We have a 100 TB of sales data that looks like this:

ID    |Date          |Store  |State |Product   |Amount
--    |----          |-----  |----- |-------   |------
101   |11/13/2014    |100    |WA    |331       |300.00
104   |11/18/2014    |700    |OR    |329       |450.00

What If
-------

What are some of the questions we could answer if we could process this huge data set?

- How much revenue did we make by store, state?

- How much revenue did we make by product?

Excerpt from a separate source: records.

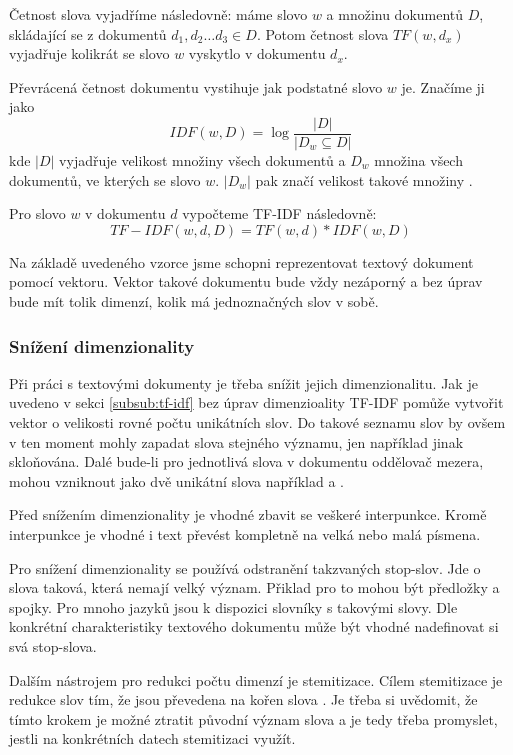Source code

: \documentclass[thesis=M,czech]{FITthesis}[2012/10/20]
\begin{document}
			Četnost slova vyjadříme následovně: máme slovo $w$ a množinu dokumentů $D$, skládající se z dokumentů $d_1, d_2 \ldots d_3 \in D$. Potom četnost slova $TF(w, d_x)$ vyjadřuje kolikrát se slovo $w$ vyskytlo v dokumentu $d_x$.
			
			Převrácená četnost dokumentu vystihuje jak podstatné slovo $w$ je. Značíme ji jako $$IDF(w,D) = \log{\frac{|D|}{|D_w \subseteq D|}}$$ kde $|D|$ vyjadřuje velikost množiny všech dokumentů a $D_w$ množina všech dokumentů, ve kterých se slovo $w$. $|D_w|$ pak značí velikost takové množiny \cite{RamosTF-IDF}.
			
			Pro slovo $w$ v dokumentu $d$ vypočteme TF-IDF následovně:
			$$TF-IDF(w,d,D) = TF(w,d) * IDF(w,D)$$
			
			Na základě uvedeného vzorce jsme schopni reprezentovat textový dokument pomocí vektoru. Vektor takové dokumentu bude vždy nezáporný a bez úprav bude mít tolik dimenzí, kolik má jednoznačných slov v sobě.
			
		\subsubsection{Snížení dimenzionality}
			Při práci s textovými dokumenty je třeba snížit jejich dimenzionalitu. Jak je uvedeno v sekci \ref{subsub:tf-idf} bez úprav dimenzioality TF-IDF pomůže vytvořit vektor o velikosti rovné počtu unikátních slov. Do takové seznamu slov by ovšem v ten moment mohly zapadat slova stejného významu, jen například jinak skloňována. Dalé bude-li pro jednotlivá slova v dokumentu oddělovač mezera, mohou vzniknout jako dvě unikátní slova například  a .
			
			Před snížením dimenzionality je vhodné zbavit se veškeré interpunkce. Kromě interpunkce je vhodné i text převést kompletně na velká nebo malá písmena.
						
			Pro snížení dimenzionality se používá odstranění takzvaných stop-slov. Jde o slova taková, která nemají velký význam. Přiklad pro to mohou být předložky a spojky. Pro mnoho jazyků jsou k dispozici slovníky s takovými slovy. Dle konkrétní charakteristiky textového dokumentu může být vhodné nadefinovat si svá stop-slova.
			
			Dalším nástrojem pro redukci počtu dimenzí je stemitizace. Cílem stemitizace je redukce slov tím, že jsou převedena na kořen slova \cite{textPreprop}. Je třeba si uvědomit, že tímto krokem je možné ztratit původní význam slova a je tedy třeba promyslet,  jestli na konkrétních datech stemitizaci využít.
		
\end{document}

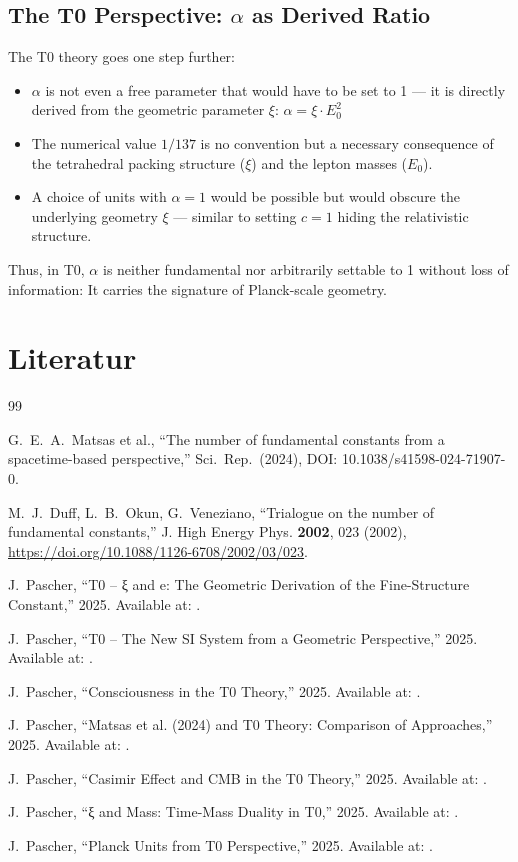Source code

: 	\subsection{The T0 Perspective: $\alpha$ as Derived Ratio}
	The T0 theory goes one step further:
	\begin{itemize}
		\item $\alpha$ is not even a free parameter that would have to be set to 1 --- it is directly derived from the geometric parameter $\xi$:
		$\alpha = \xi \cdot E_0^2$
		\item The numerical value $1/137$ is no convention but a necessary consequence of the tetrahedral packing structure ($\xi$) and the lepton masses ($E_0$).
		\item A choice of units with $\alpha = 1$ would be possible but would obscure the underlying geometry $\xi$ --- similar to setting $c = 1$ hiding the relativistic structure.
	\end{itemize}
	
	Thus, in T0, $\alpha$ is neither fundamental nor arbitrarily settable to 1 without loss of information: It carries the signature of Planck-scale geometry.
	
\section{Literatur}

\begin{thebibliography}{99}
	
	G.~E.~A.~Matsas et al.,
	``The number of fundamental constants from a spacetime-based perspective,''
	Sci.\ Rep.\ (2024), DOI: 10.1038/s41598-024-71907-0.
	
	M.~J.~Duff, L.~B.~Okun, G.~Veneziano,
	``Trialogue on the number of fundamental constants,''
	J. High Energy Phys. \textbf{2002}, 023 (2002),
	\url{https://doi.org/10.1088/1126-6708/2002/03/023}.
	
	J.~Pascher,
	``T0 – ξ and e: The Geometric Derivation of the Fine-Structure Constant,''
	2025.
	Available at:
	.
	
	J.~Pascher,
	``T0 – The New SI System from a Geometric Perspective,''
	2025.
	Available at:
	.
	
	J.~Pascher,
	``Consciousness in the T0 Theory,''
	2025.
	Available at:
	.
	
	J.~Pascher,
	``Matsas et al. (2024) and T0 Theory: Comparison of Approaches,''
	2025.
	Available at:
	.
	
	J.~Pascher,
	``Casimir Effect and CMB in the T0 Theory,''
	2025.
	Available at:
	.
	
	J.~Pascher,
	``ξ and Mass: Time-Mass Duality in T0,''
	2025.
	Available at:
	.
	
	J.~Pascher,
	``Planck Units from T0 Perspective,''
	2025.
	Available at:
	.
	
\end{thebibliography}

- How much revenue did we make by week, month, year?

Statistical Uses
----------------

Why are these interesting?

- These questions can help us figure out which products are selling
  in which markets, at what time of the year.

Engineering Problem
-------------------

To answer these questions we have to solve two problems:

- Store 100 TB of data

- Process 100 TB of data

Here is our starting point:

- To solve this problem we have been provided with 1000 commodity Linux servers.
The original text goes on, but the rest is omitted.